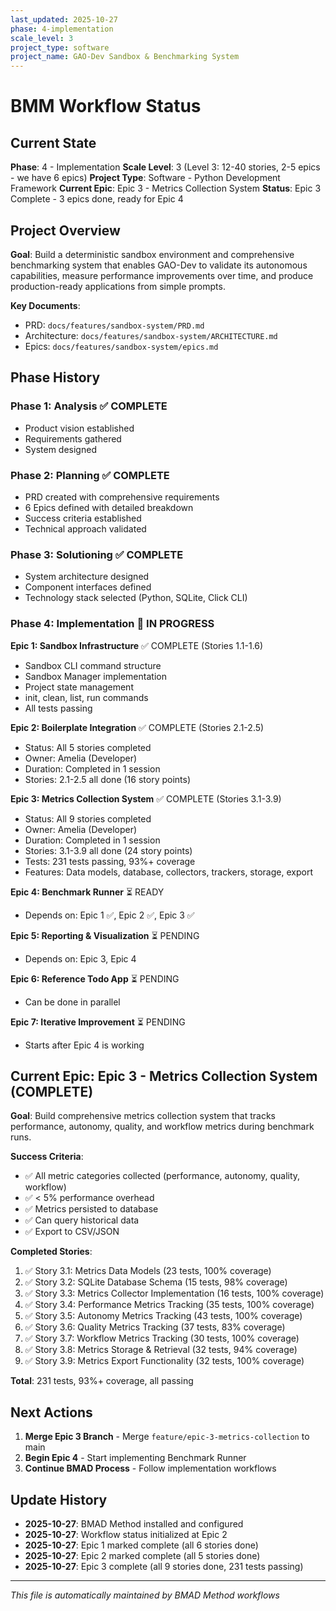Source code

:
 ```yaml
---
last_updated: 2025-10-27
phase: 4-implementation
scale_level: 3
project_type: software
project_name: GAO-Dev Sandbox & Benchmarking System
---
```


# BMM Workflow Status

## Current State

**Phase**: 4 - Implementation
**Scale Level**: 3 (Level 3: 12-40 stories, 2-5 epics - we have 6 epics)
**Project Type**: Software - Python Development Framework
**Current Epic**: Epic 3 - Metrics Collection System
**Status**: Epic 3 Complete - 3 epics done, ready for Epic 4

## Project Overview

**Goal**: Build a deterministic sandbox environment and comprehensive benchmarking system that enables GAO-Dev to validate its autonomous capabilities, measure performance improvements over time, and produce production-ready applications from simple prompts.

**Key Documents**:
- PRD: `docs/features/sandbox-system/PRD.md`
- Architecture: `docs/features/sandbox-system/ARCHITECTURE.md`
- Epics: `docs/features/sandbox-system/epics.md`

## Phase History

### Phase 1: Analysis ✅ COMPLETE
- Product vision established
- Requirements gathered
- System designed

### Phase 2: Planning ✅ COMPLETE
- PRD created with comprehensive requirements
- 6 Epics defined with detailed breakdown
- Success criteria established
- Technical approach validated

### Phase 3: Solutioning ✅ COMPLETE
- System architecture designed
- Component interfaces defined
- Technology stack selected (Python, SQLite, Click CLI)

### Phase 4: Implementation 🔄 IN PROGRESS

**Epic 1: Sandbox Infrastructure** ✅ COMPLETE (Stories 1.1-1.6)
- Sandbox CLI command structure
- Sandbox Manager implementation
- Project state management
- init, clean, list, run commands
- All tests passing

**Epic 2: Boilerplate Integration** ✅ COMPLETE (Stories 2.1-2.5)
- Status: All 5 stories completed
- Owner: Amelia (Developer)
- Duration: Completed in 1 session
- Stories: 2.1-2.5 all done (16 story points)

**Epic 3: Metrics Collection System** ✅ COMPLETE (Stories 3.1-3.9)
- Status: All 9 stories completed
- Owner: Amelia (Developer)
- Duration: Completed in 1 session
- Stories: 3.1-3.9 all done (24 story points)
- Tests: 231 tests passing, 93%+ coverage
- Features: Data models, database, collectors, trackers, storage, export

**Epic 4: Benchmark Runner** ⏳ READY
- Depends on: Epic 1 ✅, Epic 2 ✅, Epic 3 ✅

**Epic 5: Reporting & Visualization** ⏳ PENDING
- Depends on: Epic 3, Epic 4

**Epic 6: Reference Todo App** ⏳ PENDING
- Can be done in parallel

**Epic 7: Iterative Improvement** ⏳ PENDING
- Starts after Epic 4 is working

## Current Epic: Epic 3 - Metrics Collection System (COMPLETE)

**Goal**: Build comprehensive metrics collection system that tracks performance, autonomy, quality, and workflow metrics during benchmark runs.

**Success Criteria**:
- ✅ All metric categories collected (performance, autonomy, quality, workflow)
- ✅ < 5% performance overhead
- ✅ Metrics persisted to database
- ✅ Can query historical data
- ✅ Export to CSV/JSON

**Completed Stories**:
1. ✅ Story 3.1: Metrics Data Models (23 tests, 100% coverage)
2. ✅ Story 3.2: SQLite Database Schema (15 tests, 98% coverage)
3. ✅ Story 3.3: Metrics Collector Implementation (16 tests, 100% coverage)
4. ✅ Story 3.4: Performance Metrics Tracking (35 tests, 100% coverage)
5. ✅ Story 3.5: Autonomy Metrics Tracking (43 tests, 100% coverage)
6. ✅ Story 3.6: Quality Metrics Tracking (37 tests, 83% coverage)
7. ✅ Story 3.7: Workflow Metrics Tracking (30 tests, 100% coverage)
8. ✅ Story 3.8: Metrics Storage & Retrieval (32 tests, 94% coverage)
9. ✅ Story 3.9: Metrics Export Functionality (32 tests, 100% coverage)

**Total**: 231 tests, 93%+ coverage, all passing

## Next Actions

1. **Merge Epic 3 Branch** - Merge `feature/epic-3-metrics-collection` to main
2. **Begin Epic 4** - Start implementing Benchmark Runner
3. **Continue BMAD Process** - Follow implementation workflows

## Update History

- **2025-10-27**: BMAD Method installed and configured
- **2025-10-27**: Workflow status initialized at Epic 2
- **2025-10-27**: Epic 1 marked complete (all 6 stories done)
- **2025-10-27**: Epic 2 marked complete (all 5 stories done)
- **2025-10-27**: Epic 3 complete (all 9 stories done, 231 tests passing)

---

*This file is automatically maintained by BMAD Method workflows*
━━━━━━━━━━━━━━━━━━━━━━━━━━━━━━
ABOUT THIS TASK:
Lines that contain "passing" should be pulled from the entries above and reported.

ANSWER SPACE:
- All tests passing
- Tests: 231 tests passing, 93%+ coverage
**Total**: 231 tests, 93%+ coverage, all passing
- **2025-10-27**: Epic 3 complete (all 9 stories done, 231 tests passing)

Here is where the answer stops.